You are viewing a plain text version of this content. The canonical link for it is here.

Posted to user@cassandra.apache.org by Chin Ko <ck...@gmail.com> on 2012/12/11 15:23:54 UTC

Selecting rows efficiently from a Cassandra CF containing time series data

I would like to get some opinions on how to select an incremental range of
rows efficiently from a Cassandra CF containing time series data.

Background:
We have a web application that uses a Cassandra CF as logging storage. We
insert a row into the CF for every "event" of each user of the web
application. The row key is timestamp+userid. The column values are
unstructured data. We only insert rows but never update or delete any rows
in the CF.

Data volume:
The CF grows by about 0.5 million rows per day. We have a 4 node cluster
and use the RandomPartitioner to spread the rows across the nodes.

Requirements:
There is a need to transfer the Cassandra data to another relational
database periodically. Due to the large size of the CF, instead of
truncating the relational table and reloading all rows into it each time,
we plan to run a job to select the "delta" rows since the last run and
insert them into the relational database.

We would like to have some flexibility in how often the data transfer job
is done. It may be run several times each day, or it may be not run at all
on a day.

Options considered:
- We are using RandomPartitioner, so range scan by row key is not feasible.
- Add a secondary index on the timestamp column, but reading rows via
secondary index still requires an equality condition and does not support
range scan.
- Add a secondary index on a column containing the date and hour of the
timestamp. Iterate each hour between the time job was last run and now.
Fetch all rows of each hour.

I would appreciate any ideas of other design options of the Cassandra CF to
enable extracting the rows efficiently.

Besides Java, has anyone used any ETL tools to do this kind of delta
extraction from Cassandra?

Thanks,
Chin

Re: Selecting rows efficiently from a Cassandra CF containing time series data

Posted by aaron morton <aa...@thelastpickle.com>.

Couple of ideas, one is to multiplex the even log stream (using flume or kafka) and feed it straight into your secondary system. The event system should allow you to rate limit inserts if that is a concern. 

The other is to use partitioning.

Group the log entries per user into some sensible partition, e.g. per day or per week. So your row key is "user_id : partition_start". 

You can then keep a record of dirty partitions, this can be tricky depending on scale. It could be a row for each user, and a column for each dirty partition. Loading the delta then requires a range scan over the dirty partitions CF to read all rows, and then reading the dirty partition for the user.
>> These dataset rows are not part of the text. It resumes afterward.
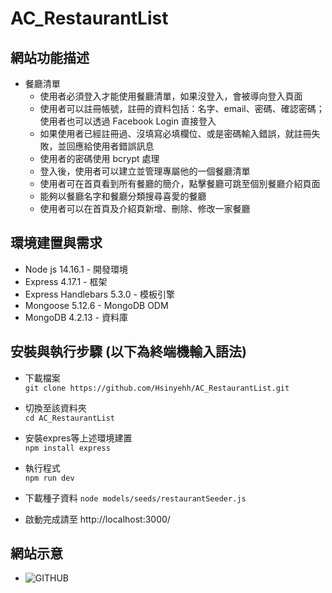 # AC_RestaurantList

## 網站功能描述
* 餐廳清單 
	* 使用者必須登入才能使用餐廳清單，如果沒登入，會被導向登入頁面
	* 使用者可以註冊帳號，註冊的資料包括：名字、email、密碼、確認密碼；使用者也可以透過 Facebook Login 直接登入
	* 如果使用者已經註冊過、沒填寫必填欄位、或是密碼輸入錯誤，就註冊失敗，並回應給使用者錯誤訊息
	* 使用者的密碼使用 bcrypt 處理
	* 登入後，使用者可以建立並管理專屬他的一個餐廳清單
	* 使用者可在首頁看到所有餐廳的簡介，點擊餐廳可跳至個別餐廳介紹頁面
	* 能夠以餐廳名字和餐廳分類搜尋喜愛的餐廳
	* 使用者可以在首頁及介紹頁新增、刪除、修改一家餐廳
	

## 環境建置與需求 
* Node js 14.16.1 - 開發環境 
* Express 4.17.1 - 框架
* Express Handlebars 5.3.0 - 模板引擎 
* Mongoose 5.12.6 -  MongoDB ODM
* MongoDB 4.2.13 - 資料庫

## 安裝與執行步驟 (以下為終端機輸入語法)
* 下載檔案  
  `git clone https://github.com/Hsinyehh/AC_RestaurantList.git`
 
* 切換至該資料夾  
 `cd AC_RestaurantList`

* 安裝expres等上述環境建置  
 `npm install express`

* 執行程式  
 `npm run dev`

* 下載種子資料
 `node models/seeds/restaurantSeeder.js`

* 啟動完成請至 http://localhost:3000/ 

## 網站示意
* ![GITHUB](https://img.onl/BsnWhK)
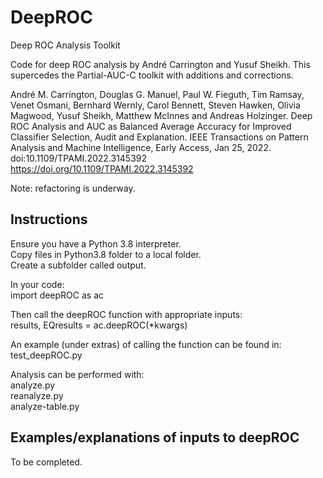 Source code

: # DeepROC
Deep ROC Analysis Toolkit

Code for deep ROC analysis by André Carrington and Yusuf Sheikh.  This supercedes the Partial-AUC-C toolkit with additions and corrections.

André M. Carrington, Douglas G. Manuel, Paul W. Fieguth, Tim Ramsay, Venet Osmani, Bernhard Wernly, Carol Bennett, Steven Hawken, Olivia Magwood, Yusuf Sheikh, Matthew McInnes and Andreas Holzinger. Deep ROC Analysis and AUC as Balanced Average Accuracy for Improved Classifier Selection, Audit and Explanation. IEEE Transactions on Pattern Analysis and Machine Intelligence, Early Access, Jan 25, 2022. doi:10.1109/TPAMI.2022.3145392 https://doi.org/10.1109/TPAMI.2022.3145392

Note: refactoring is underway.
  
## Instructions
Ensure you have a Python 3.8 interpreter.  
Copy files in Python3.8 folder to a local folder.  
Create a subfolder called output.

In your code:  
import deepROC as ac  
  
Then call the deepROC function with appropriate inputs:  
results, EQresults = ac.deepROC(*kwargs)  
  
An example (under extras) of calling the function can be found in:  
test_deepROC.py  
  
Analysis can be performed with:  
analyze.py  
reanalyze.py  
analyze-table.py    

## Examples/explanations of inputs to deepROC
To be completed.  
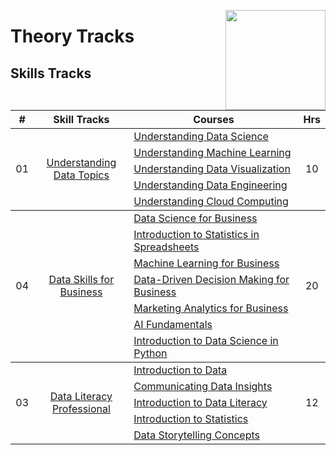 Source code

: <a href="https://datacamp.com/"><img align="right" width="160" src="/logos/datacamp.png"></img></a>

# Theory Tracks

## Skills Tracks

<table>
    <thead>
        <tr>
<th width="25px">#</th>
<th width="250px">Skill Tracks</th>
<th width="900px">Courses</th>
<th width="25px">Hrs</th>
        </tr>
    </thead>
    <tbody>
            <tr>
                <td rowspan=5 align="center">01</td>
                <td rowspan=5 align="center">
<a href="https://app.datacamp.com/learn/skill-tracks/understanding-data-topics">Understanding Data Topics</a><br>
                </td>
                <td><a href="https://app.datacamp.com/learn/courses/understanding-data-science">Understanding Data Science</a></td>
                <td rowspan=5 align="center">10</td>
            </tr>
            <tr><td><a href="https://app.datacamp.com/learn/courses/understanding-machine-learning">Understanding Machine Learning</a></td></tr>
            <tr><td><a href="https://app.datacamp.com/learn/courses/understanding-data-visualization">Understanding Data Visualization</a></td></tr>
            <tr><td><a href="https://app.datacamp.com/learn/courses/understanding-data-engineering">Understanding Data Engineering</a></td></tr>
            <tr><td><a href="https://app.datacamp.com/learn/courses/understanding-cloud-computing">Understanding Cloud Computing</a></td></tr>
    </tbody>
    <tbody>
            <tr>
                <td rowspan=7 align="center">04</td>
                <td rowspan=7 align="center">
<a href="https://app.datacamp.com/learn/skill-tracks/foundational-data-skills-for-business-leaders">Data Skills for Business</a><br>
                </td>
                <td><a href="https://app.datacamp.com/learn/courses/data-science-for-business">Data Science for Business</a></td>
                <td rowspan=7 align="center">20</td>
            </tr>
            <tr><td><a href="https://app.datacamp.com/learn/courses/introduction-to-statistics-in-spreadsheets">Introduction to Statistics in Spreadsheets</a></td></tr>
            <tr><td><a href="https://app.datacamp.com/learn/courses/machine-learning-for-business">Machine Learning for Business</a></td></tr>
            <tr><td><a href="https://app.datacamp.com/learn/courses/data-driven-decision-making-for-business">Data-Driven Decision Making for Business</a></td></tr>
            <tr><td><a href="https://app.datacamp.com/learn/courses/marketing-analytics-for-business">Marketing Analytics for Business</a></td></tr>
            <tr><td><a href="https://app.datacamp.com/learn/courses/ai-fundamentals">AI Fundamentals</a></td></tr>
            <tr><td><a href="https://app.datacamp.com/learn/courses/introduction-to-data-science-in-python">Introduction to Data Science in Python</a></td></tr>
    </tbody>
    <tbody>
            <tr>
                <td rowspan=5 align="center">03</td>
                <td rowspan=5 align="center">
<a href="https://app.datacamp.com/learn/skill-tracks/data-literacy-professional">Data Literacy Professional</a><br>
                </td>
                <td><a href="https://app.datacamp.com/learn/courses/introduction-to-data">Introduction to Data</a></td>
                <td rowspan=5 align="center">12</td>
            </tr>
            <tr><td><a href="https://app.datacamp.com/learn/courses/communicating-data-insights">Communicating Data Insights</a></td></tr>
            <tr><td><a href="https://app.datacamp.com/learn/courses/introduction-to-data-literacy">Introduction to Data Literacy</a></td></tr>
            <tr><td><a href="https://app.datacamp.com/learn/courses/introduction-to-statistics">Introduction to Statistics</a></td></tr>
            <tr><td><a href="https://app.datacamp.com/learn/courses/data-storytelling-concepts">Data Storytelling Concepts</a></td></tr>
    </tbody>
</table>
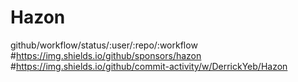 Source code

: # Hazon
github/workflow/status/:user/:repo/:workflow
#https://img.shields.io/github/sponsors/hazon
#https://img.shields.io/github/commit-activity/w/DerrickYeb/Hazon
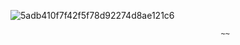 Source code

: ![5adb410f7f42f5f78d92274d8ae121c6](https://github.com/user-attachments/assets/925f3ed2-b4af-461c-9eb6-8d3c6e5f0c36)

                                                   ~~

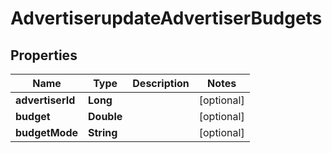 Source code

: # AdvertiserupdateAdvertiserBudgets

## Properties
Name | Type | Description | Notes
------------ | ------------- | ------------- | -------------
**advertiserId** | **Long** |  |  [optional]
**budget** | **Double** |  |  [optional]
**budgetMode** | **String** |  |  [optional]
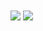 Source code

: <div style="justify-content: center">
  <img align="center" src="https://github-readme-stats.vercel.app/api?username=sricardov&count_private=true&show_icons=true&theme=dark"/>
  <img align="center" src="https://github-readme-stats.vercel.app/api/top-langs/?username=sricardov&hide_progress=true"/>
</div>

<!--
**sricardov/sricardov** is a ✨ _special_ ✨ repository because its `README.md` (this file) appears on your GitHub profile.

Here are some ideas to get you started:

- 🔭 I’m currently working on ...
- 🌱 I’m currently learning ...
- 👯 I’m looking to collaborate on ...
- 🤔 I’m looking for help with ...
- 💬 Ask me about ...
- 📫 How to reach me: ...
- 😄 Pronouns: ...
- ⚡ Fun fact: ...
-->
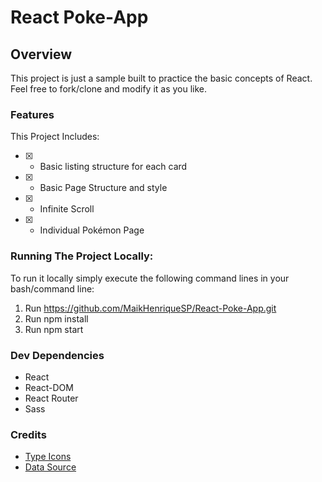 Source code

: # React Poke-App

## Overview
This project is just a sample built to practice the basic concepts of React.  
Feel free to fork/clone and modify it as you like.  

### Features
This Project Includes:
- [x] - Basic listing structure for each card
- [x] - Basic Page Structure and style
- [x] - Infinite Scroll
- [x] - Individual Pokémon Page

### Running The Project Locally:
To run it locally simply execute the following command lines in your bash/command line:
1. Run https://github.com/MaikHenriqueSP/React-Poke-App.git
2. Run npm install
3. Run npm start

### Dev Dependencies
- React 
- React-DOM 
- React Router 
- Sass 

### Credits
- [Type Icons](https://github.com/duiker101/pokemon-type-svg-icons)
- [Data Source](https://pokeapi.co/)
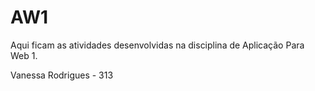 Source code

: # AW1

Aqui ficam as atividades desenvolvidas na disciplina de Aplicação Para Web 1.

Vanessa Rodrigues - 313

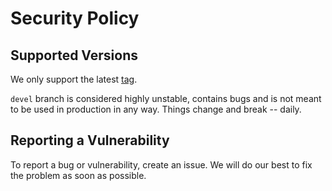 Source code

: # Security Policy

## Supported Versions

We only support the latest 
[tag](https://github.com/sinus-x/rubbergoddess/tags).

`devel` branch is considered highly unstable, contains bugs and
is not meant to be used in production in any way. Things change
and break -- daily.

## Reporting a Vulnerability

To report a bug or vulnerability, create an issue. We will do our best
to fix the problem as soon as possible.

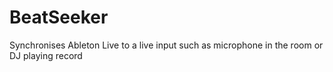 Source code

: BeatSeeker
==========

Synchronises Ableton Live to a live input such as microphone in the room or DJ playing record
You would want to look at a low GC Grace and LDB for the dirty partitions CF. 

Hope that helps.  

-----------------
Aaron Morton
Freelance Cassandra Developer
New Zealand

@aaronmorton
http://www.thelastpickle.com

On 12/12/2012, at 7:20 AM, "Hiller, Dean" <De...@nrel.gov> wrote:

> Wide rows does not work well if you start getting past 10,000,000 columns though so be very very careful there.  PlayOrm does some wide row indices for us and each row length is as large as the number of rows in a partition so without playorm you could do partitioning yourself by the way….It's as simple as store every row and add to the partitions index.
> 
> Later,
> Dean
> 
> 
> From: Andrey Ilinykh <ai...@gmail.com>>
> Reply-To: "user@cassandra.apache.org<ma...@cassandra.apache.org>" <us...@cassandra.apache.org>>
> Date: Tuesday, December 11, 2012 10:45 AM
> To: "user@cassandra.apache.org<ma...@cassandra.apache.org>" <us...@cassandra.apache.org>>
> Subject: Re: Selecting rows efficiently from a Cassandra CF containing time series data
> 
> would consider to use wide rows. If you add timestamp to your column name you have naturally sorted data. You can easily select any time range without any indexes.
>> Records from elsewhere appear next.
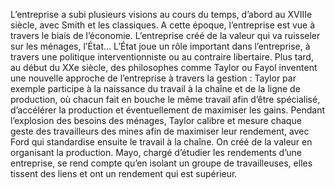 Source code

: L’entreprise a subi plusieurs visions au cours du temps, d’abord au XVIIIe siècle, avec Smith et les classiques. A cette époque, l’entreprise est vue à travers le biais de l’économie. L’entreprise créé de la valeur qui va ruisseler sur les ménages, l’État… L’État joue un rôle important dans l’entreprise, à travers une politique interventionniste ou au contraire libertaire.
Plus tard, au début du XXe siècle, des philosophes comme Taylor ou Fayol inventent une nouvelle approche de l’entreprise à travers la gestion : Taylor par exemple participe à la naissance du travail à la chaîne et de la ligne de production, où chacun fait en bouche le même travail afin d’être spécialisé, d’accélérer la production et éventuellement de maximiser les gains. Pendant l’explosion des besoins des ménages, Taylor calibre et mesure chaque geste des travailleurs des mines afin de maximiser leur rendement, avec Ford qui standardise ensuite le travail à la chaîne. On créé de la valeur en organisant la production. Mayo, chargé d’étudier les rendements d’une entreprise, se rend compte qu’en isolant un groupe de travailleuses, elles tissent des liens et ont un rendement qui est supérieur. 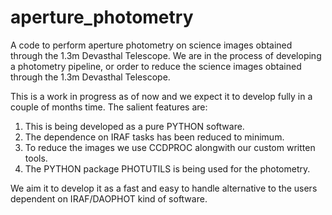 # aperture_photometry
A code to perform aperture photometry on science images obtained through the 1.3m Devasthal Telescope.
We are in the process of developing a photometry pipeline, or order to reduce the science images obtained through the 1.3m Devasthal Telescope.

This is a work in progress as of now and we expect it to develop fully in a couple of months time. The salient features are:

1. This is being developed as a pure PYTHON software.
2. The dependence on IRAF tasks has been reduced to minimum.
3. To reduce the images we use CCDPROC alongwith our custom written tools.
4. The PYTHON package PHOTUTILS is being used for the photometry.

We aim it to develop it as a fast and easy to handle alternative to the users dependent on IRAF/DAOPHOT kind of software.
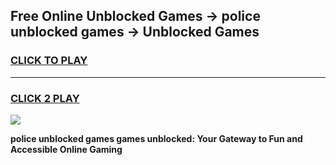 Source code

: 
## Free Online Unblocked Games → police unblocked games → Unblocked Games
<h3>
<a href="https://premium.freeplayer.one?title=police_unblocked_games&ref=21F">CLICK TO PLAY</a></h3>
<hr>

<h3>
<a href="https://premium.freeplayer.one?title=police_unblocked_games&ref=21F">CLICK 2 PLAY</a>
  
</h3>

<a href="https://premium.freeplayer.one?title=police_unblocked_games&ref=21F/"><img src="https://clearcache.store/games.png"></a>


**police unblocked games games unblocked: Your Gateway to Fun and Accessible Online Gaming**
Re: Selecting rows efficiently from a Cassandra CF containing time series data

Posted by "Hiller, Dean" <De...@nrel.gov>.

Wide rows does not work well if you start getting past 10,000,000 columns though so be very very careful there.  PlayOrm does some wide row indices for us and each row length is as large as the number of rows in a partition so without playorm you could do partitioning yourself by the way….It's as simple as store every row and add to the partitions index.

Later,
Dean

From: Andrey Ilinykh <ai...@gmail.com>>
Reply-To: "user@cassandra.apache.org<ma...@cassandra.apache.org>" <us...@cassandra.apache.org>>
Date: Tuesday, December 11, 2012 10:45 AM
To: "user@cassandra.apache.org<ma...@cassandra.apache.org>" <us...@cassandra.apache.org>>
Subject: Re: Selecting rows efficiently from a Cassandra CF containing time series data

 would consider to use wide rows. If you add timestamp to your column name you have naturally sorted data. You can easily select any time range without any indexes.

Re: Selecting rows efficiently from a Cassandra CF containing time series data

Posted by Andrey Ilinykh <ai...@gmail.com>.

I would consider to use wide rows. If you add timestamp to your column name
you have naturally sorted data. You can easily select any time range
without any indexes.

Thank you,
  Andrey


On Tue, Dec 11, 2012 at 6:23 AM, Chin Ko <ck...@gmail.com> wrote:

> I would like to get some opinions on how to select an incremental range of
> rows efficiently from a Cassandra CF containing time series data.
>
> Background:
> We have a web application that uses a Cassandra CF as logging storage. We
> insert a row into the CF for every "event" of each user of the web
> application. The row key is timestamp+userid. The column values are
> unstructured data. We only insert rows but never update or delete any rows
> in the CF.
>
> Data volume:
> The CF grows by about 0.5 million rows per day. We have a 4 node cluster
> and use the RandomPartitioner to spread the rows across the nodes.
>
> Requirements:
> There is a need to transfer the Cassandra data to another relational
> database periodically. Due to the large size of the CF, instead of
> truncating the relational table and reloading all rows into it each time,
> we plan to run a job to select the "delta" rows since the last run and
> insert them into the relational database.
>
> We would like to have some flexibility in how often the data transfer job
> is done. It may be run several times each day, or it may be not run at all
> on a day.
>
> Options considered:
> - We are using RandomPartitioner, so range scan by row key is not feasible.
> - Add a secondary index on the timestamp column, but reading rows via
> secondary index still requires an equality condition and does not support
> range scan.
> - Add a secondary index on a column containing the date and hour of the
> timestamp. Iterate each hour between the time job was last run and now.
> Fetch all rows of each hour.
>
> I would appreciate any ideas of other design options of the Cassandra CF
> to enable extracting the rows efficiently.
>
> Besides Java, has anyone used any ETL tools to do this kind of delta
> extraction from Cassandra?
>
> Thanks,
> Chin

Re: Selecting rows efficiently from a Cassandra CF containing time series data

Posted by "Hiller, Dean" <De...@nrel.gov>.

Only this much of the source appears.